Facebook also said in October that Russian-backed accounts are sowing political discord on the platform in the run-up to the 2020 US presidential election.
Congress criticised nearly every aspect of the company's business at a hearing held a few days later. Facebook also learned this month that forty-six attorneys general have joined an antitrust investigation of the company led by New York. The state probe comes in addition to the federal government's review of the company and its past acquisitions, WhatsApp and Instagram.

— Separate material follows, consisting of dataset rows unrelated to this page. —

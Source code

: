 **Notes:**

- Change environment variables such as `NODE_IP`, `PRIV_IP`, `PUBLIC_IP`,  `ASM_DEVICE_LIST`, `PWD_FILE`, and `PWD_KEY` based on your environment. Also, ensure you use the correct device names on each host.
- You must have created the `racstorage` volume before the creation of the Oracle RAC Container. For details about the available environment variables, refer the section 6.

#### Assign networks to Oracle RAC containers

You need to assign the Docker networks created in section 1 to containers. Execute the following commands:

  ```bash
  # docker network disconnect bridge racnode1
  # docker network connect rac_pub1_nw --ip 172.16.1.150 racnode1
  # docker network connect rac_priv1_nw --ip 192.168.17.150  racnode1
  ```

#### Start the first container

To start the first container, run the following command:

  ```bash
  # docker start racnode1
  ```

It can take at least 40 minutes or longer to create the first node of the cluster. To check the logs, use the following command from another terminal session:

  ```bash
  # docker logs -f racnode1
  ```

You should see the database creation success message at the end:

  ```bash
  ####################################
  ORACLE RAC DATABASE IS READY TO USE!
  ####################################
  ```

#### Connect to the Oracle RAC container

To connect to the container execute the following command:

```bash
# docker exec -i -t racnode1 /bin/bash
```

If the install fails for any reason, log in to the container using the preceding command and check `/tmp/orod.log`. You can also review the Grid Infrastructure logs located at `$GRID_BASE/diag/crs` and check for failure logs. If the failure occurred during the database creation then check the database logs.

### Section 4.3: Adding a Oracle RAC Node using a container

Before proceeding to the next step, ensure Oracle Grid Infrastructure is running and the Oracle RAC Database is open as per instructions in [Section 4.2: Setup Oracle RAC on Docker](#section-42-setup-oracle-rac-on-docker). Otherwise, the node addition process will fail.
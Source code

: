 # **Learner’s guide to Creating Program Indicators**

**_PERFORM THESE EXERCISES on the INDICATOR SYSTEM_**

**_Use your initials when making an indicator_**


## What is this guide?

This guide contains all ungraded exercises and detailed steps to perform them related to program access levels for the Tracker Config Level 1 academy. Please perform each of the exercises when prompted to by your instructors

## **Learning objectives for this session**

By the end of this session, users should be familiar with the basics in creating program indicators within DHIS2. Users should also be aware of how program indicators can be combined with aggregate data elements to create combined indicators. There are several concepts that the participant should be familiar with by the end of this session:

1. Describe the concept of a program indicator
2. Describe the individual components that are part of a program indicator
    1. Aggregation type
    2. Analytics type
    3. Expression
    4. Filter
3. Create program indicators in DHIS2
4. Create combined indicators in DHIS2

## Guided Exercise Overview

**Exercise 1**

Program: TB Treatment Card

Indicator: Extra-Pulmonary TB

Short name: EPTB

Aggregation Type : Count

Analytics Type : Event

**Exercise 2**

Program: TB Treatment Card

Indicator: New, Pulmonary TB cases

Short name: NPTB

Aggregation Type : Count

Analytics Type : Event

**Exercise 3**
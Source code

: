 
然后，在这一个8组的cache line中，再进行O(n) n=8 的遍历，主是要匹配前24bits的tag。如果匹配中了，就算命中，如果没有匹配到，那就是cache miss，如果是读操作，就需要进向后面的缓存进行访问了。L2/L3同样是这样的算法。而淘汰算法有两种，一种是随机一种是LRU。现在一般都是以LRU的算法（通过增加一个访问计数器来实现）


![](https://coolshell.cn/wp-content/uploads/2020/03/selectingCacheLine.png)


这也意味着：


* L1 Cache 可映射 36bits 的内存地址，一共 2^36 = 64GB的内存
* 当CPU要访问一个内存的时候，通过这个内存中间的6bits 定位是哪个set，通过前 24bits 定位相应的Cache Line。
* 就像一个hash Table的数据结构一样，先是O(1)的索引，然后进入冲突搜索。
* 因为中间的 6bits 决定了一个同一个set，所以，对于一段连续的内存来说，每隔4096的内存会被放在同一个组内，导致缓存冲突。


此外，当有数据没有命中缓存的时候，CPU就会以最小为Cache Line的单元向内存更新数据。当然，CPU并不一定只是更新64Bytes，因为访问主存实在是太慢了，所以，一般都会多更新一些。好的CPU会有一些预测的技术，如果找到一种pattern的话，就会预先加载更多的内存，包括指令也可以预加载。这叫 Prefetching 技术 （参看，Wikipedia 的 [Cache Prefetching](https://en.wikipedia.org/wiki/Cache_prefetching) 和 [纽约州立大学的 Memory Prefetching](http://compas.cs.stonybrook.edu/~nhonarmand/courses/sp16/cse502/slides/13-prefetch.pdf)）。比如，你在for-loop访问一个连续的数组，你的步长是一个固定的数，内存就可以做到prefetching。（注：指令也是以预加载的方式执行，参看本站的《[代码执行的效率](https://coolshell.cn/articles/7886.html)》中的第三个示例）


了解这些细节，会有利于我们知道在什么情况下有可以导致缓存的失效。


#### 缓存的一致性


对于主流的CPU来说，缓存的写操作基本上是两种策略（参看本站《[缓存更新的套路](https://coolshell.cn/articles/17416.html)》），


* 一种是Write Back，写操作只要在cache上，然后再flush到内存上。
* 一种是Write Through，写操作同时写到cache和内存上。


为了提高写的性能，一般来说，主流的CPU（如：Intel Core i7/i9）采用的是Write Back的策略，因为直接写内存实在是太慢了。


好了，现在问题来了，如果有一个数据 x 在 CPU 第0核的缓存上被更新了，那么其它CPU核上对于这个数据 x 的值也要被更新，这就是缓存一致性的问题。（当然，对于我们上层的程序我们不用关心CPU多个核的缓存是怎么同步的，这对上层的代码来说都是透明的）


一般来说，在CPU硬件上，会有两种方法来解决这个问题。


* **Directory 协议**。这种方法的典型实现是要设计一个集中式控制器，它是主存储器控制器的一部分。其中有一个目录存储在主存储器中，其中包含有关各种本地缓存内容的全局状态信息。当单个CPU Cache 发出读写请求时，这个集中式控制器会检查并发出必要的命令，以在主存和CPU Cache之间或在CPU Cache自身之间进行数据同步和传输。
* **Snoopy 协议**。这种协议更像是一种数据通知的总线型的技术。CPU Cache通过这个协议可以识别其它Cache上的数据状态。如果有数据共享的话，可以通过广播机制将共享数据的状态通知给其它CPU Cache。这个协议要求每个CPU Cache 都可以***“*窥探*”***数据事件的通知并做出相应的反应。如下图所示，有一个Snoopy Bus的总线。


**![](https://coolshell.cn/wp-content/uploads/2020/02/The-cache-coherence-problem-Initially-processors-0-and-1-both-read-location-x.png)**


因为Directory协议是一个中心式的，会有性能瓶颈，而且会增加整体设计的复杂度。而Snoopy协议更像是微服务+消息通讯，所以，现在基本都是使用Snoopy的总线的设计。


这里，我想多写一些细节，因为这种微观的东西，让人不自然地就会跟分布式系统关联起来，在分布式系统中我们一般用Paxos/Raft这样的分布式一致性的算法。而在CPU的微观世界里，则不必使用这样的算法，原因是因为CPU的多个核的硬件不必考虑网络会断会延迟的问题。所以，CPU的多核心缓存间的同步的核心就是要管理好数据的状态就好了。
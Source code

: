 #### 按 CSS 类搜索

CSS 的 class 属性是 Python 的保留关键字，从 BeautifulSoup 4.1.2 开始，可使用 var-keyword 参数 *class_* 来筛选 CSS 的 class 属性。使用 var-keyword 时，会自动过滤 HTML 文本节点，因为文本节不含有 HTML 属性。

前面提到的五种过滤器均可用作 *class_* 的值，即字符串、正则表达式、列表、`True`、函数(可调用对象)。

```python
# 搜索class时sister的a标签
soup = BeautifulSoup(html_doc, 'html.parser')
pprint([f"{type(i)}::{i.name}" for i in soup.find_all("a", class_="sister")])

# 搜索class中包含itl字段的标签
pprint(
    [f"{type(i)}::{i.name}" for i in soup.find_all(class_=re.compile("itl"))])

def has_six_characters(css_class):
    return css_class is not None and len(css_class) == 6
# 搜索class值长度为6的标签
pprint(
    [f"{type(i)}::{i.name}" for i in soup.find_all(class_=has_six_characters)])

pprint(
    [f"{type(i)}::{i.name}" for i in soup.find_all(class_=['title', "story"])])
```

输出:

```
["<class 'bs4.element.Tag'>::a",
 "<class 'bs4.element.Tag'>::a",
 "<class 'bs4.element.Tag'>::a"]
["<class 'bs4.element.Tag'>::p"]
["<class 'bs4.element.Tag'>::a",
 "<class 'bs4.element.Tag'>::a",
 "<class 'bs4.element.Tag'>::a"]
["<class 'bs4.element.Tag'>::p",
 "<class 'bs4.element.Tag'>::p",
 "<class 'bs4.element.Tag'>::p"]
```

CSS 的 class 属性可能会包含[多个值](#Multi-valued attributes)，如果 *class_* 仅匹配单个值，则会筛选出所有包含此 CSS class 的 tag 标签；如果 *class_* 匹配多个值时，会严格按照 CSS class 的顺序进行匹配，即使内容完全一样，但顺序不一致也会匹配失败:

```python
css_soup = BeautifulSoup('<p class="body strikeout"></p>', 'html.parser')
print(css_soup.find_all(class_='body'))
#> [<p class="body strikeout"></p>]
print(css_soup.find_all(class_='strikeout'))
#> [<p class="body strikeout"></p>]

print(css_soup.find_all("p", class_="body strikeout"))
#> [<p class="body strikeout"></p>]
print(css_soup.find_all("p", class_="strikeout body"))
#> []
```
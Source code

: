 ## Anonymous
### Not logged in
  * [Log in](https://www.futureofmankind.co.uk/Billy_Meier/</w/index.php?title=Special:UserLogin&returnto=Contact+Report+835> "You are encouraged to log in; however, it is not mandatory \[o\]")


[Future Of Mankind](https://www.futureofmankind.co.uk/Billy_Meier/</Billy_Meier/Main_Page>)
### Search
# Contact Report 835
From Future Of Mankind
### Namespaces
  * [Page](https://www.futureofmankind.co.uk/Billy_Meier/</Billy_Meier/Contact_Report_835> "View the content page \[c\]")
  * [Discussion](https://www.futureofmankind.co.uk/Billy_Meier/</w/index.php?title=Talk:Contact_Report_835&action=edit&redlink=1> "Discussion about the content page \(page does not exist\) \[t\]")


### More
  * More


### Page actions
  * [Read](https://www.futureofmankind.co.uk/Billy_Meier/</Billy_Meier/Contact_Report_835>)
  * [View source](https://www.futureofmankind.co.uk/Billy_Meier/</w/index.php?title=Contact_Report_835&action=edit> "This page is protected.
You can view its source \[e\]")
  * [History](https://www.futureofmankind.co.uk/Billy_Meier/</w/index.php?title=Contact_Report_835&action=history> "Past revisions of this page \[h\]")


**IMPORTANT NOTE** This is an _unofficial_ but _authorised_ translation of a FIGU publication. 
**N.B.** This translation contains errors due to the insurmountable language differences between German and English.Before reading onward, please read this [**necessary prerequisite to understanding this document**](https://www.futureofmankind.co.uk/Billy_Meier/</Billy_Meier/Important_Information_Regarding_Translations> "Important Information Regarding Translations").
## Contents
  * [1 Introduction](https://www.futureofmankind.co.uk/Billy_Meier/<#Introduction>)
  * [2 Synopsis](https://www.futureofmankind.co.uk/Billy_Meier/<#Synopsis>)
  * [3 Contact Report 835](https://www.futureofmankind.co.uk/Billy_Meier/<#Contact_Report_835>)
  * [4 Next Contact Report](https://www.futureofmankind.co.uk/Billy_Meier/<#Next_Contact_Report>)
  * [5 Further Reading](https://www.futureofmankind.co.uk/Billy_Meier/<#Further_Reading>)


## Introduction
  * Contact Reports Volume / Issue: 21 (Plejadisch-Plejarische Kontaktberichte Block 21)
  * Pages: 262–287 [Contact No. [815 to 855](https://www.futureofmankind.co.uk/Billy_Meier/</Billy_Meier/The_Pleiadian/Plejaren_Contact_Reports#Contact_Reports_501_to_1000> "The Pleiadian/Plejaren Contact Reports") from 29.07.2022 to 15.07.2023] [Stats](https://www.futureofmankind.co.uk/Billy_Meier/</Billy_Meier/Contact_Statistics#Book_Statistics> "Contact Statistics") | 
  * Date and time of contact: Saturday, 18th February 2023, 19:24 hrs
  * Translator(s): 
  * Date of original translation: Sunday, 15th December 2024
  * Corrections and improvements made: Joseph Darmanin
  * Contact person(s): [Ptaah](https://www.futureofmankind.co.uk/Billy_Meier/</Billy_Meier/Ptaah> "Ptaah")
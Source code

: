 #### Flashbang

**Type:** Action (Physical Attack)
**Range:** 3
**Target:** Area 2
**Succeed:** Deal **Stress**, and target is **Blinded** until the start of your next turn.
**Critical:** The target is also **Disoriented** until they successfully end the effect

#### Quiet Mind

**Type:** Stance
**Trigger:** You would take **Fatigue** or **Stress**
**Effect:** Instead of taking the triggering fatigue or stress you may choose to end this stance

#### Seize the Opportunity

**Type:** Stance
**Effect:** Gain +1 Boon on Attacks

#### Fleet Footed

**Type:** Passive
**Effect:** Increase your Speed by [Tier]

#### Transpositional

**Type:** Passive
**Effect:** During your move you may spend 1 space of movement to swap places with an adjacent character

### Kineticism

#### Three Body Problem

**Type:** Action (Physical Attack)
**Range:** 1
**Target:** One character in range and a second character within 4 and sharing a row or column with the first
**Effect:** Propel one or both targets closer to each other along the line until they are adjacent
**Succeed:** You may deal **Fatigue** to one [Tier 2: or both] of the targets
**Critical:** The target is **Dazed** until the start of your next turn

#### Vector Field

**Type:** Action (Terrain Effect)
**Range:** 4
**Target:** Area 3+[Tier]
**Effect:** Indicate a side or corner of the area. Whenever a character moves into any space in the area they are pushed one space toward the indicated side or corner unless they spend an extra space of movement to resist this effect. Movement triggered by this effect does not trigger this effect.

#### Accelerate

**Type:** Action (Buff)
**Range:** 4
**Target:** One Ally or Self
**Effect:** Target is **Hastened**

Asked about the antitrust investigation and probe, Zuckerberg said the success of platforms like Snapchat shows that the industry remains competitive. He also said he expects regulators to focus primarily on Facebook's 2012 acquisition of Instagram, which he said Facebook saw as both a competitor and a business that would be "complementary" to its own.
Yet Facebook remains the largest social media site in the world and continues to reinvent itself in a rapidly evolving tech landscape. The company says it is increasingly focused on privacy and plans to add end-to-end encryption to all of its messaging products, a move that has attracted positive attention from privacy experts but also raised the ire of regulators. Facebook has also begun compensating some news outlets for the stories it has historically republished for free on its News Tab.
As has been the case in quarters past, the company's user growth is concentrated primarily in areas outside the US, Canada and Europe, with a strong increase in the Asia-Pacific region.